Data excerpts
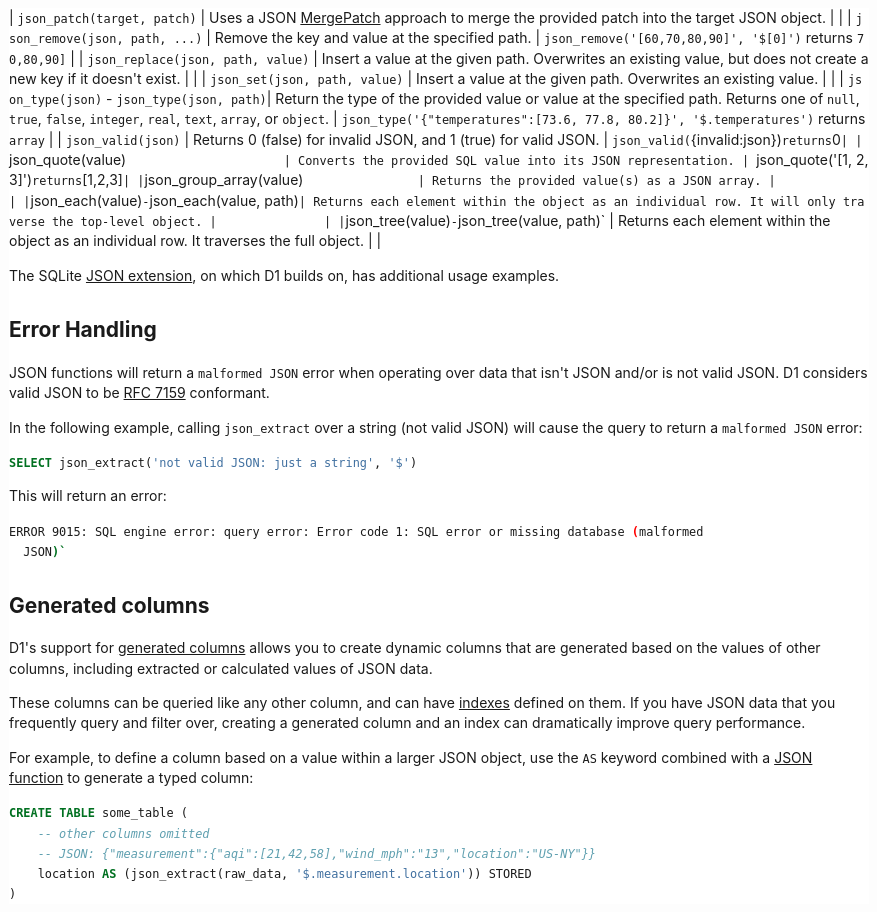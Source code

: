 | `json_patch(target, patch)`                | Uses a JSON [MergePatch](https://tools.ietf.org/html/rfc7396) approach to merge the provided patch into the target JSON object. |                        |
| `json_remove(json, path, ...)`            | Remove the key and value at the specified path. | `json_remove('[60,70,80,90]', '$[0]')` returns `70,80,90]` |
| `json_replace(json, path, value)`         | Insert a value at the given path. Overwrites an existing value, but does not create a new key if it doesn't exist. |                         |
| `json_set(json, path, value)`             | Insert a value at the given path. Overwrites an existing value. |                        |
| `json_type(json)` - `json_type(json, path)`| Return the type of the provided value or value at the specified path. Returns one of `null`, `true`, `false`, `integer`, `real`, `text`, `array`, or `object`. | `json_type('{"temperatures":[73.6, 77.8, 80.2]}', '$.temperatures')` returns `array` |
| `json_valid(json)`                        | Returns 0 (false) for invalid JSON, and 1 (true) for valid JSON. | `json_valid(`{invalid:json})` returns `0` |
| `json_quote(value)`                       | Converts the provided SQL value into its JSON representation. |  `json_quote('[1, 2, 3]')` returns `[1,2,3]` |
| `json_group_array(value)`                 | Returns the provided value(s) as a JSON array. |              |
| `json_each(value)` - `json_each(value, path)` | Returns each element within the object as an individual row. It will only traverse the top-level object. |               |
| `json_tree(value)` - `json_tree(value, path)` | Returns each element within the object as an individual row. It traverses the full object. |               |
 
The SQLite [JSON extension](https://www.sqlite.org/json1.html), on which D1 builds on, has additional usage examples.

## Error Handling

JSON functions will return a `malformed JSON` error when operating over data that isn't JSON and/or is not valid JSON. D1 considers valid JSON to be [RFC 7159](https://www.rfc-editor.org/rfc/rfc7159.txt) conformant.

In the following example, calling `json_extract` over a string (not valid JSON) will cause the query to return a `malformed JSON` error:

```sql
SELECT json_extract('not valid JSON: just a string', '$')
```
This will return an error:
```sh
ERROR 9015: SQL engine error: query error: Error code 1: SQL error or missing database (malformed
  JSON)`
```

## Generated columns

D1's support for [generated columns](/d1/how-to/generated-columns/) allows you to create dynamic columns that are generated based on the values of other columns, including extracted or calculated values of JSON data.

These columns can be queried like any other column, and can have [indexes](/d1/how-to/using-indexes/) defined on them. If you have JSON data that you frequently query and filter over, creating a generated column and an index can dramatically improve query performance.

For example, to define a column based on a value within a larger JSON object, use the `AS` keyword combined with a [JSON function](#supported-functions) to generate a typed column:

```sql
CREATE TABLE some_table (
    -- other columns omitted
    -- JSON: {"measurement":{"aqi":[21,42,58],"wind_mph":"13","location":"US-NY"}}
    location AS (json_extract(raw_data, '$.measurement.location')) STORED
)
```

→ **WORK REQUEST**
Each entry is to be given again exactly as it stands, with its pictures removed.

→ **YOUR SOLUTION**
Source code

: | `json_patch(target, patch)`                | Uses a JSON [MergePatch](https://tools.ietf.org/html/rfc7396) approach to merge the provided patch into the target JSON object. |                        |
| `json_remove(json, path, ...)`            | Remove the key and value at the specified path. | `json_remove('[60,70,80,90]', '$[0]')` returns `70,80,90]` |
| `json_replace(json, path, value)`         | Insert a value at the given path. Overwrites an existing value, but does not create a new key if it doesn't exist. |                         |
| `json_set(json, path, value)`             | Insert a value at the given path. Overwrites an existing value. |                        |
| `json_type(json)` - `json_type(json, path)`| Return the type of the provided value or value at the specified path. Returns one of `null`, `true`, `false`, `integer`, `real`, `text`, `array`, or `object`. | `json_type('{"temperatures":[73.6, 77.8, 80.2]}', '$.temperatures')` returns `array` |
| `json_valid(json)`                        | Returns 0 (false) for invalid JSON, and 1 (true) for valid JSON. | `json_valid(`{invalid:json})` returns `0` |
| `json_quote(value)`                       | Converts the provided SQL value into its JSON representation. |  `json_quote('[1, 2, 3]')` returns `[1,2,3]` |
| `json_group_array(value)`                 | Returns the provided value(s) as a JSON array. |              |
| `json_each(value)` - `json_each(value, path)` | Returns each element within the object as an individual row. It will only traverse the top-level object. |               |
| `json_tree(value)` - `json_tree(value, path)` | Returns each element within the object as an individual row. It traverses the full object. |               |
 
The SQLite [JSON extension](https://www.sqlite.org/json1.html), on which D1 builds on, has additional usage examples.

## Error Handling

JSON functions will return a `malformed JSON` error when operating over data that isn't JSON and/or is not valid JSON. D1 considers valid JSON to be [RFC 7159](https://www.rfc-editor.org/rfc/rfc7159.txt) conformant.

In the following example, calling `json_extract` over a string (not valid JSON) will cause the query to return a `malformed JSON` error:

```sql
SELECT json_extract('not valid JSON: just a string', '$')
```
This will return an error:
```sh
ERROR 9015: SQL engine error: query error: Error code 1: SQL error or missing database (malformed
  JSON)`
```

## Generated columns

D1's support for [generated columns](/d1/how-to/generated-columns/) allows you to create dynamic columns that are generated based on the values of other columns, including extracted or calculated values of JSON data.

These columns can be queried like any other column, and can have [indexes](/d1/how-to/using-indexes/) defined on them. If you have JSON data that you frequently query and filter over, creating a generated column and an index can dramatically improve query performance.

For example, to define a column based on a value within a larger JSON object, use the `AS` keyword combined with a [JSON function](#supported-functions) to generate a typed column:

```sql
CREATE TABLE some_table (
    -- other columns omitted
    -- JSON: {"measurement":{"aqi":[21,42,58],"wind_mph":"13","location":"US-NY"}}
    location AS (json_extract(raw_data, '$.measurement.location')) STORED
)
```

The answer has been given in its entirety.